Wednesday, July 20, 2011
Rainy Rebellion
I wrote this about two weeks ago or so. It was a brilliant moment of my life. A little short, maybe...
It’s currently raining inside of my bedroom. Suddenly the floor holds along itself, an inch of water. Remarkably, the ceiling is entirely dry. Yet it falls, massive wet drops, soaking everything. I find myself unconcerned with the possibility of my wooden wardrobes destroying themselves as they saturate in the descending water. The couch holds me like a warm pair of arms, safe as the water rises. My mind wanders while I watch it refuse to let up. Then what about the paintings? Should I be concerned about them? It’s raining in my bedroom, what do I have to honestly worry about if a phenomenon that is rather unexplainable is truly occurring?
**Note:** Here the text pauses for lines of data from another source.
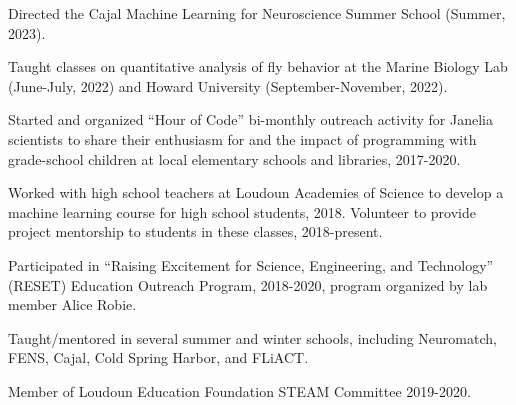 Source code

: \documentclass[11pt, letterpaper]{awesome-cv}
\begin{document}
\vspace{\acvSectionContentTopSkip}
\vspace{2mm}

\begin{cvitems}
\item Directed the Cajal Machine Learning for Neuroscience Summer School (Summer, 2023). 
\item Taught classes on quantitative analysis of fly behavior at the Marine Biology Lab (June-July, 2022) and Howard University (September-November, 2022). 
\item Started and organized ``Hour of Code'' bi-monthly outreach activity for Janelia scientists to share their enthusiasm for and the impact of programming with grade-school children at local elementary schools and libraries, 2017-2020.
\item Worked with high school teachers at Loudoun Academies of Science to develop a machine learning course for high school students, 2018. Volunteer to provide project mentorship to students in these classes, 2018-present.
\item Participated in ``Raising Excitement for Science, Engineering, and Technology'' (RESET) Education Outreach Program, 2018-2020, program organized by lab member Alice Robie. 
\item Taught/mentored in several summer and winter schools, including Neuromatch, FENS, Cajal, Cold Spring Harbor, and FLiACT. 
\item Member of Loudoun Education Foundation STEAM Committee 2019-2020.
\end{cvitems}
\vspace{\acvSectionContentTopSkip}


\vspace{\acvSectionContentTopSkip}
\end{document}
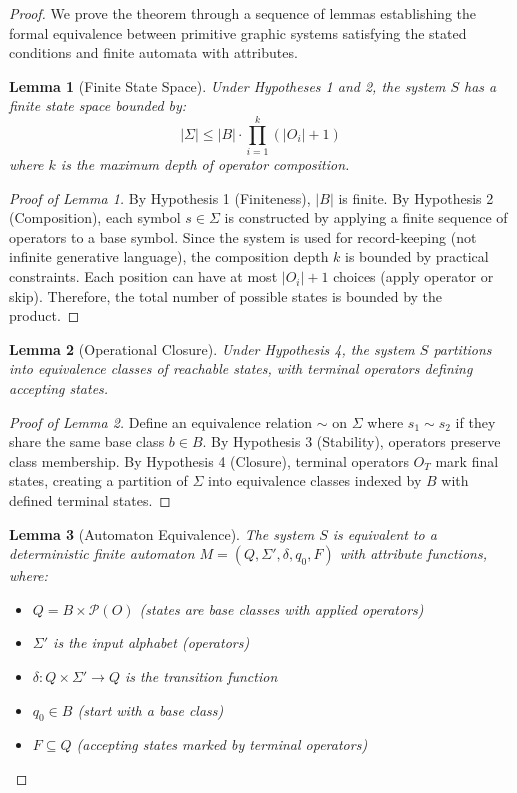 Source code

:\documentclass[12pt,a4paper]{article}
\newtheorem{lemma}{Lemma}
\begin{document}
\begin{proof}
We prove the theorem through a sequence of lemmas establishing the formal equivalence between primitive graphic systems satisfying the stated conditions and finite automata with attributes.

\begin{lemma}[Finite State Space]
Under Hypotheses 1 and 2, the system $S$ has a finite state space bounded by:
\[
|\Sigma| \leq |B| \cdot \prod_{i=1}^{k} (|O_i| + 1)
\]
where $k$ is the maximum depth of operator composition.
\end{lemma}

\begin{proof}[Proof of Lemma 1]
By Hypothesis 1 (Finiteness), $|B|$ is finite. By Hypothesis 2 (Composition), each symbol $s \in \Sigma$ is constructed by applying a finite sequence of operators to a base symbol. Since the system is used for record-keeping (not infinite generative language), the composition depth $k$ is bounded by practical constraints. Each position can have at most $|O_i| + 1$ choices (apply operator or skip). Therefore, the total number of possible states is bounded by the product.
\end{proof}

\begin{lemma}[Operational Closure]
Under Hypothesis 4, the system $S$ partitions into equivalence classes of reachable states, with terminal operators defining accepting states.
\end{lemma}

\begin{proof}[Proof of Lemma 2]
Define an equivalence relation $\sim$ on $\Sigma$ where $s_1 \sim s_2$ if they share the same base class $b \in B$. By Hypothesis 3 (Stability), operators preserve class membership. By Hypothesis 4 (Closure), terminal operators $O_T$ mark final states, creating a partition of $\Sigma$ into equivalence classes indexed by $B$ with defined terminal states.
\end{proof}

\begin{lemma}[Automaton Equivalence]
The system $S$ is equivalent to a deterministic finite automaton $M = (Q, \Sigma', \delta, q_0, F)$ with attribute functions, where:
\begin{itemize}
    \item $Q = B \times \mathcal{P}(O)$ (states are base classes with applied operators)
    \item $\Sigma'$ is the input alphabet (operators)
    \item $\delta: Q \times \Sigma' \to Q$ is the transition function
    \item $q_0 \in B$ (start with a base class)
    \item $F \subseteq Q$ (accepting states marked by terminal operators)
\end{itemize}
\end{lemma}


\end{proof}
\end{document}
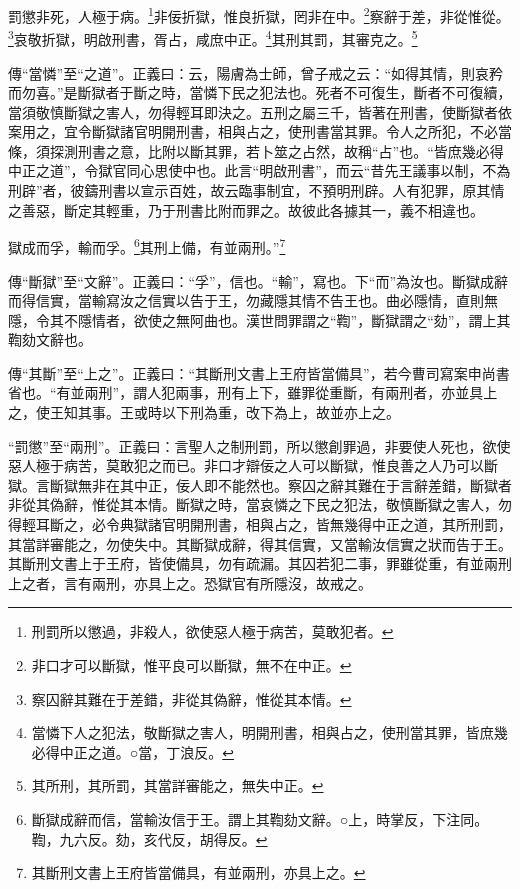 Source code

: 罰懲非死，人極于病。\footnote{刑罰所以懲過，非殺人，欲使惡人極于病苦，莫敢犯者。}非佞折獄，惟良折獄，罔非在中。\footnote{非口才可以斷獄，惟平良可以斷獄，無不在中正。}察辭于差，非從惟從。\footnote{察囚辭其難在于差錯，非從其偽辭，惟從其本情。}哀敬折獄，明啟刑書，胥占，咸庶中正。\footnote{當憐下人之犯法，敬斷獄之害人，明開刑書，相與占之，使刑當其罪，皆庶幾必得中正之道。○當，丁浪反。}其刑其罰，其審克之。\footnote{其所刑，其所罰，其當詳審能之，無失中正。}



{\noindent\zhuan{}\fzbyks 傳“當憐”至“之道”。正義曰：云，陽膚為士師，曾子戒之云：“如得其情，則哀矜而勿喜。”是斷獄者于斷之時，當憐下民之犯法也。死者不可復生，斷者不可復續，當須敬慎斷獄之害人，勿得輕耳即決之。五刑之屬三千，皆著在刑書，使斷獄者依案用之，宜令斷獄諸官明開刑書，相與占之，使刑書當其罪。令人之所犯，不必當條，須探測刑書之意，比附以斷其罪，若卜筮之占然，故稱“占”也。“皆庶幾必得中正之道”，令獄官同心思使中也。此言“明啟刑書”，而云“昔先王議事以制，不為刑辟”者，彼鑄刑書以宣示百姓，故云臨事制宜，不預明刑辟。人有犯罪，原其情之善惡，斷定其輕重，乃于刑書比附而罪之。故彼此各據其一，義不相違也。 \par}

獄成而孚，輸而孚。\footnote{斷獄成辭而信，當輸汝信于王。謂上其鞫劾文辭。○上，時掌反，下注同。鞫，九六反。劾，亥代反，胡得反。}其刑上備，有並兩刑。”\footnote{其斷刑文書上王府皆當備具，有並兩刑，亦具上之。}

{\noindent\zhuan{}\fzbyks 傳“斷獄”至“文辭”。正義曰：“孚”，信也。“輸”，寫也。下“而”為汝也。斷獄成辭而得信實，當輸寫汝之信實以告于王，勿藏隱其情不告王也。曲必隱情，直則無隱，令其不隱情者，欲使之無阿曲也。漢世問罪謂之“鞫”，斷獄謂之“劾”，謂上其鞫劾文辭也。 \par}

{\noindent\zhuan{}\fzbyks 傳“其斷”至“上之”。正義曰：“其斷刑文書上王府皆當備具”，若今曹司寫案申尚書省也。“有並兩刑”，謂人犯兩事，刑有上下，雖罪從重斷，有兩刑者，亦並具上之，使王知其事。王或時以下刑為重，改下為上，故並亦上之。 \par}

{\noindent\shu{}\fzkt “罰懲”至“兩刑”。正義曰：言聖人之制刑罰，所以懲創罪過，非要使人死也，欲使惡人極于病苦，莫敢犯之而已。非口才辯佞之人可以斷獄，惟良善之人乃可以斷獄。言斷獄無非在其中正，佞人即不能然也。察囚之辭其難在于言辭差錯，斷獄者非從其偽辭，惟從其本情。斷獄之時，當哀憐之下民之犯法，敬慎斷獄之害人，勿得輕耳斷之，必令典獄諸官明開刑書，相與占之，皆無幾得中正之道，其所刑罰，其當詳審能之，勿使失中。其斷獄成辭，得其信實，又當輸汝信實之狀而告于王。其斷刑文書上于王府，皆使備具，勿有疏漏。其囚若犯二事，罪雖從重，有並兩刑上之者，言有兩刑，亦具上之。恐獄官有所隱沒，故戒之。 \par}

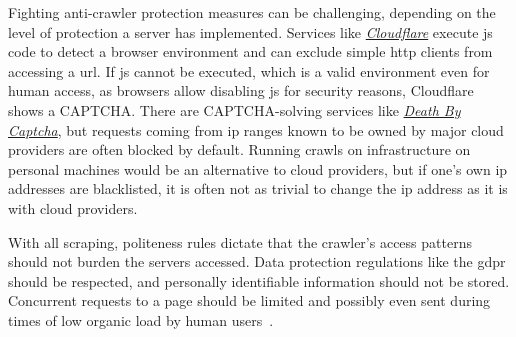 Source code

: Fighting anti-crawler protection measures can be challenging, depending on the level of protection a server has implemented.
Services like \href{https://www.cloudflare.com/}{\textit{Cloudflare}} execute \ac{js} code to detect a browser environment and can exclude simple \ac{http} clients from accessing a \ac{url}.
If \ac{js} cannot be executed, which is a valid environment even for human access, as browsers allow disabling \ac{js} for security reasons, Cloudflare shows a CAPTCHA.
There are CAPTCHA-solving services like \href{https://deathbycaptcha.com/}{\textit{Death By Captcha}}, but requests coming from \ac{ip} ranges known to be owned by major cloud providers are often blocked by default.
Running crawls on infrastructure on personal machines would be an alternative to cloud providers, but if one's own \ac{ip} addresses are blacklisted, it is often not as trivial to change the \ac{ip} address as it is with cloud providers.

With all scraping, politeness rules dictate that the crawler's access patterns should not burden the servers accessed.
Data protection regulations like the \ac{gdpr} should be respected, and personally identifiable information should not be stored.
Concurrent requests to a page should be limited and possibly even sent during times of low organic load by human users~\cite{Patel2020}.
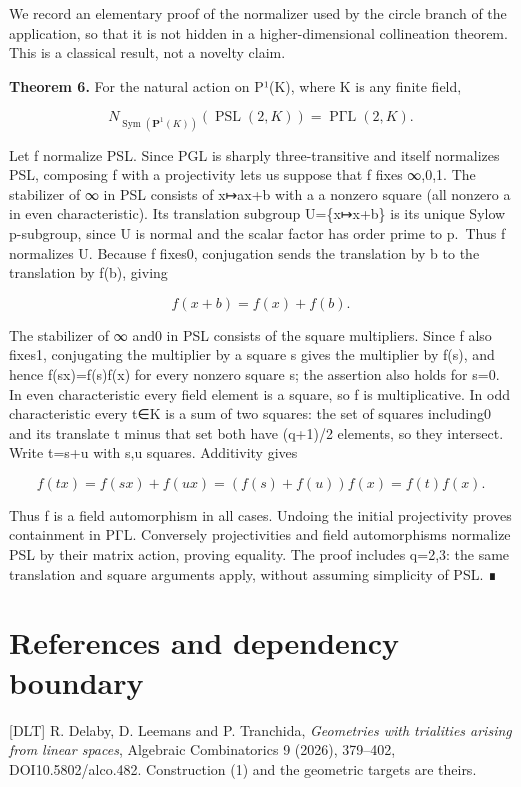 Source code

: We record an elementary proof of the normalizer used by the circle
branch of the application, so that it is not hidden in a
higher-dimensional collineation theorem. This is a classical result, not
a novelty claim.

\textbf{Theorem 6.} For the natural action on P¹(K), where K is any
finite field,

\[
 N_{\operatorname{Sym}(\mathbf P^1(K))}
   (\operatorname{PSL}(2,K))=\operatorname{P\Gamma L}(2,K).
\tag{9}
\]

Let f normalize PSL. Since PGL is sharply three-transitive and itself
normalizes PSL, composing f with a projectivity lets us suppose that f
fixes ∞,0,1. The stabilizer of ∞ in PSL consists of x↦ax+b with a a
nonzero square (all nonzero a in even characteristic). Its translation
subgroup U=\{x↦x+b\} is its unique Sylow p-subgroup, since U is normal
and the scalar factor has order prime to p.~Thus f normalizes U. Because
f fixes0, conjugation sends the translation by b to the translation by
f(b), giving

\[
 f(x+b)=f(x)+f(b).
\tag{10}
\]

The stabilizer of ∞ and0 in PSL consists of the square multipliers.
Since f also fixes1, conjugating the multiplier by a square s gives the
multiplier by f(s), and hence f(sx)=f(s)f(x) for every nonzero square s;
the assertion also holds for s=0. In even characteristic every field
element is a square, so f is multiplicative. In odd characteristic every
t∈K is a sum of two squares: the set of squares including0 and its
translate t minus that set both have (q+1)/2 elements, so they
intersect. Write t=s+u with s,u squares. Additivity gives

\[
 f(tx)=f(sx)+f(ux)=(f(s)+f(u))f(x)=f(t)f(x).
\]

Thus f is a field automorphism in all cases. Undoing the initial
projectivity proves containment in PΓL. Conversely projectivities and
field automorphisms normalize PSL by their matrix action, proving
equality. The proof includes q=2,3: the same translation and square
arguments apply, without assuming simplicity of PSL. ∎

\section{References and dependency
boundary}\label{references-and-dependency-boundary}

{[}DLT{]} R. Delaby, D. Leemans and P. Tranchida, \emph{Geometries with
trialities arising from linear spaces}, Algebraic Combinatorics 9
(2026), 379--402, DOI10.5802/alco.482. Construction (1) and the
geometric targets are theirs.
Now as I look, I see myself as rather stubborn. It’s enjoyable really, even when my hair reaches that uncomfortable stickiness and holds itself to my face; I am too stubborn to let it be in any way concerning. I simply let myself enjoy every moment. It’s a rebellion. I realize that now; it’s a refusal. I mean, don’t you understand?! It’s raining in my room! Quite honestly, this might very well be the most marvelous and triumphant moment of my life! Why would I let a little bit of stringy, wet hair get in the way!? It’s raining in my room and the more that this becomes a revelation the harder it becomes to conceal my utter excitement and joy.